# Problem description
In the data that follows, determine how many lines contain the word "bbohling", and give only that number.

# Records from a data collection
**********

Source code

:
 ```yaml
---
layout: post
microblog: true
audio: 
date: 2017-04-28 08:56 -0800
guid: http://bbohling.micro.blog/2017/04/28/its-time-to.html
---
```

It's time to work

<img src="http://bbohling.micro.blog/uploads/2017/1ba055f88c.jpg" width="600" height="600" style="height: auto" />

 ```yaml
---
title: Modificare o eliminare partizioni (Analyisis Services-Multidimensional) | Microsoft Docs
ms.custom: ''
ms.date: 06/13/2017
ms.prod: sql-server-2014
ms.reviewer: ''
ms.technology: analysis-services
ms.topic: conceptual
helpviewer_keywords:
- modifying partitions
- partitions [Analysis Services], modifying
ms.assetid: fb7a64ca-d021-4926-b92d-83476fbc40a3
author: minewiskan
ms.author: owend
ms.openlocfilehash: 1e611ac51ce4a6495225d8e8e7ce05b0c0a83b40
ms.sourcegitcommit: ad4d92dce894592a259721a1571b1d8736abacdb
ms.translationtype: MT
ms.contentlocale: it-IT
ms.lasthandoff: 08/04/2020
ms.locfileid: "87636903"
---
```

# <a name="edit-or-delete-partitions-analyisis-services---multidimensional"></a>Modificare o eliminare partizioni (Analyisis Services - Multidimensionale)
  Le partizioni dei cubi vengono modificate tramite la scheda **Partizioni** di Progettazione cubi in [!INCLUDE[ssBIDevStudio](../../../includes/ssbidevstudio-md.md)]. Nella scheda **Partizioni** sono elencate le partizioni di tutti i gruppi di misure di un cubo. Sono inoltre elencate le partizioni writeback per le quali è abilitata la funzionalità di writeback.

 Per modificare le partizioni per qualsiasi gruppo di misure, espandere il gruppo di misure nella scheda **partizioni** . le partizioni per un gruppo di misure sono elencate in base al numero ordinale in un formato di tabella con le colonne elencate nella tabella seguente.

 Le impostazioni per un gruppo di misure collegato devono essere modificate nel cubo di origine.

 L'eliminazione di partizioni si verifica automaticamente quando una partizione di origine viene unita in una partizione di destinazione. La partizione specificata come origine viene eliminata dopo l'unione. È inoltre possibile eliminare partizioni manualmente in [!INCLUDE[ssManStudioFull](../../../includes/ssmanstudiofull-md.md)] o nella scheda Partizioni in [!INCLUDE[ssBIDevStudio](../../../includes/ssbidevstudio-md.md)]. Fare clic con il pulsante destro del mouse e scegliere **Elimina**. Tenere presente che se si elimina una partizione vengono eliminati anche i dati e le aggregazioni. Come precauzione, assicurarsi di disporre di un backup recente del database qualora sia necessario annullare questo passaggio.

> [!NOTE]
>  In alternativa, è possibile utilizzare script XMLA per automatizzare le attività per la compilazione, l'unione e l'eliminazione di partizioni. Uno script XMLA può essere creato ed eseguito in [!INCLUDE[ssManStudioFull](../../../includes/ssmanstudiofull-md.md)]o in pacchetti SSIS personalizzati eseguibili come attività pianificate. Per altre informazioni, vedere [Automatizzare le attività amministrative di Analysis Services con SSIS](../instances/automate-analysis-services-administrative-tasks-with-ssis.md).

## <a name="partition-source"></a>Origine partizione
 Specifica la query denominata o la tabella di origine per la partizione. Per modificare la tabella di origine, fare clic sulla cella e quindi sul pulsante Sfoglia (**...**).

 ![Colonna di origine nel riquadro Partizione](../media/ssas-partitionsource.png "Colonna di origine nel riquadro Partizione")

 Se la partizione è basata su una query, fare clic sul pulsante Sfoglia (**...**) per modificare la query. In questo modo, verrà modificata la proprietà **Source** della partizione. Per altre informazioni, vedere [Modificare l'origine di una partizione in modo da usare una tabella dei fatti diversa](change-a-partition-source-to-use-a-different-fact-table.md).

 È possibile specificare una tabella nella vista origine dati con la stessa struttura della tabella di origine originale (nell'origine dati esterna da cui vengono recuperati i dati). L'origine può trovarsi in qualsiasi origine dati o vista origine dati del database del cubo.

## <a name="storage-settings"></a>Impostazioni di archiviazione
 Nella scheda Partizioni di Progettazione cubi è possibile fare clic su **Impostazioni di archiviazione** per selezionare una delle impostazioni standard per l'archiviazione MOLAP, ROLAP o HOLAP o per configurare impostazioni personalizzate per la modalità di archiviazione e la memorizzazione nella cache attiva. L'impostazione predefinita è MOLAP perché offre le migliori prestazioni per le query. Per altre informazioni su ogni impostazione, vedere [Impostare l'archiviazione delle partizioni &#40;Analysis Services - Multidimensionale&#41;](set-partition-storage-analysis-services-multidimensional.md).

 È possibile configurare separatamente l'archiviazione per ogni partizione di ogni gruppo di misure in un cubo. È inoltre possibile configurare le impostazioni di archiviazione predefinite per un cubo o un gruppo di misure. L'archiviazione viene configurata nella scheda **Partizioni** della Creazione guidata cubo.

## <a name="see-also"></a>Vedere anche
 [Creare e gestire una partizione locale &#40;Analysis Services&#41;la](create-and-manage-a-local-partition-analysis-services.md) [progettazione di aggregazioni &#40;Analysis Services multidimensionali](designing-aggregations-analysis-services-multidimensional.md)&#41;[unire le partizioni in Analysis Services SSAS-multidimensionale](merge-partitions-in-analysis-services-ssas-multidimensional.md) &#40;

**********

# Reply
2